The NKCC1 antagonist bumetanide mitigates interneuronopathy associated with ethanol exposure in utero

  1. Alexander G J Skorput
  2. Stephanie M Lee
  3. Pamela W L Yeh
  4. Hermes H Yeh  Is a corresponding author
  1. Geisel School of Medicine at Dartmouth, United States

Abstract

Prenatal exposure to ethanol induces aberrant tangential migration of corticopetal GABAergic interneurons, and long-term alterations in the form and function of the prefrontal cortex. We have hypothesized that interneuronopathy contributes significantly to the pathoetiology of fetal alcohol spectrum disorders (FASD).

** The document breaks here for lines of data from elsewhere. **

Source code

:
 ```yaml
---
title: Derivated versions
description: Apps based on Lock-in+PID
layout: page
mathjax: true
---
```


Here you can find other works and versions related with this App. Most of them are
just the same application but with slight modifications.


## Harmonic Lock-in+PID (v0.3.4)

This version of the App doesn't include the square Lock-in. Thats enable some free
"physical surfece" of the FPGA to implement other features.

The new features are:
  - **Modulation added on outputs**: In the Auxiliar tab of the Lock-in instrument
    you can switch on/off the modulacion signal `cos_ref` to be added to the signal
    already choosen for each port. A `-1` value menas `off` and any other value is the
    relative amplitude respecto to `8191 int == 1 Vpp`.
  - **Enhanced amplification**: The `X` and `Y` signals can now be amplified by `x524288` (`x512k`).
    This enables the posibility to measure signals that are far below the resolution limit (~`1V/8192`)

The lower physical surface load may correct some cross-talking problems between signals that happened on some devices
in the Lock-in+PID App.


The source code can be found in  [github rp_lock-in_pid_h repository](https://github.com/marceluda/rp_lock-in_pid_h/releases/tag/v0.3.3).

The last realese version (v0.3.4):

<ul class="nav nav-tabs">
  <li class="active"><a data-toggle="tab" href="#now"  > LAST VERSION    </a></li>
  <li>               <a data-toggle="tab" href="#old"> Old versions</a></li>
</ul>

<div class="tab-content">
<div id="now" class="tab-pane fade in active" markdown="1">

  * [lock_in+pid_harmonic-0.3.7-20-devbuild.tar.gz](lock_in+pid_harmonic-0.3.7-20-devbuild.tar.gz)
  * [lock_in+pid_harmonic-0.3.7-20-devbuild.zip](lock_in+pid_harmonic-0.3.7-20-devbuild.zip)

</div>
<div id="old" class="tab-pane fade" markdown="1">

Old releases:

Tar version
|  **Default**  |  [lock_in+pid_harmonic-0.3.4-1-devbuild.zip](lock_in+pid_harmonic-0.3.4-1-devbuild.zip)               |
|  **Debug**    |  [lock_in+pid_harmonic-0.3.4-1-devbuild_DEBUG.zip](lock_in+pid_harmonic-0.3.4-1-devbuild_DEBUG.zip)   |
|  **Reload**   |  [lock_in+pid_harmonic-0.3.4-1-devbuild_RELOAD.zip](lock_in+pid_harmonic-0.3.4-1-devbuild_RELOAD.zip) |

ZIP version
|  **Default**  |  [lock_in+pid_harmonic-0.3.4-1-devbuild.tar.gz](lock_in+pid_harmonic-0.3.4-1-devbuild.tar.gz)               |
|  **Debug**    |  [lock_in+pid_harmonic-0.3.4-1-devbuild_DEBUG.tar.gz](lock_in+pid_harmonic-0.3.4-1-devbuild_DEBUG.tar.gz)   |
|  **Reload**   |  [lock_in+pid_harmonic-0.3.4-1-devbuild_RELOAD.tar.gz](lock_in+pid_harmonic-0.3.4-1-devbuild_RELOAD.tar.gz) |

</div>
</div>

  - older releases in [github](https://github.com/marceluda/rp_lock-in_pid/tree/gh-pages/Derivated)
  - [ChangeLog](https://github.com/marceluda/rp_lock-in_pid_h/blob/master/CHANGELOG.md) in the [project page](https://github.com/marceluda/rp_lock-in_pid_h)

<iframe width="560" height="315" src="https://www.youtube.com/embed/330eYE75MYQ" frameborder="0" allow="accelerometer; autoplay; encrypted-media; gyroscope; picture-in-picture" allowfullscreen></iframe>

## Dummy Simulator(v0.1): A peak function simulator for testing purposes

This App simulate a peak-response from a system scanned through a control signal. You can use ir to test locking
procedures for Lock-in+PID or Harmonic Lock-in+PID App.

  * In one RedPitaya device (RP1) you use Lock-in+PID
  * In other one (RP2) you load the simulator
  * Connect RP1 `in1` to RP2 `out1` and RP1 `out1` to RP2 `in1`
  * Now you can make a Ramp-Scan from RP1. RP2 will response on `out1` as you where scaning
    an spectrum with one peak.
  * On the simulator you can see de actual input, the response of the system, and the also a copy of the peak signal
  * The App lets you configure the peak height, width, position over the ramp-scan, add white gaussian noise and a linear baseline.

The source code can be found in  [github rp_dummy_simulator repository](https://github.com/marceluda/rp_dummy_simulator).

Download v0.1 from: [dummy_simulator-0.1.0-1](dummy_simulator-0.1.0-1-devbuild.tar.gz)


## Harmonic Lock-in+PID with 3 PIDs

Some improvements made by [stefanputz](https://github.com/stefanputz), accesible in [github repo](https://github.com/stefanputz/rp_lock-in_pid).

Activity-dependent tangential migration of GABAergic cortical neurons is driven by depolarizing responses to ambient GABA present in the cortical enclave. We found that ethanol exposure potentiates the depolarizing action of GABA in GABAergic cortical interneurons of the embryonic mouse brain. Pharmacological antagonism of the cotransporter NKCC1 mitigated ethanol-induced potentiation of GABA depolarization and prevented aberrant patterns of tangential migration induced by ethanol in vitro. In a model of FASD, maternal bumetanide treatment prevented interneuronopathy in the prefrontal cortex of ethanol exposed offspring, including deficits in behavioral flexibility. These findings position interneuronopathy as a mechanism of FASD symptomatology, and posit NKCC1 as a pharmacological target for the management of FASD.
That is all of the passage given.